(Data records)
^^^^
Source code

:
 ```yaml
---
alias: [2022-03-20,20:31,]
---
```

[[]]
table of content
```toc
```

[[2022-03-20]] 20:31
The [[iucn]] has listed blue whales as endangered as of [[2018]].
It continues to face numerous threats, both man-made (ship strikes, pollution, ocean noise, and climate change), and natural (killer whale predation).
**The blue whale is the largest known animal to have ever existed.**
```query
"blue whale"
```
^^^^
With the line containing "have ever existed.**" as the first and the last line of the data as the final one, copy every line between them exactly, those two included.

**The blue whale is the largest known animal to have ever existed.**
```query
"blue whale"
```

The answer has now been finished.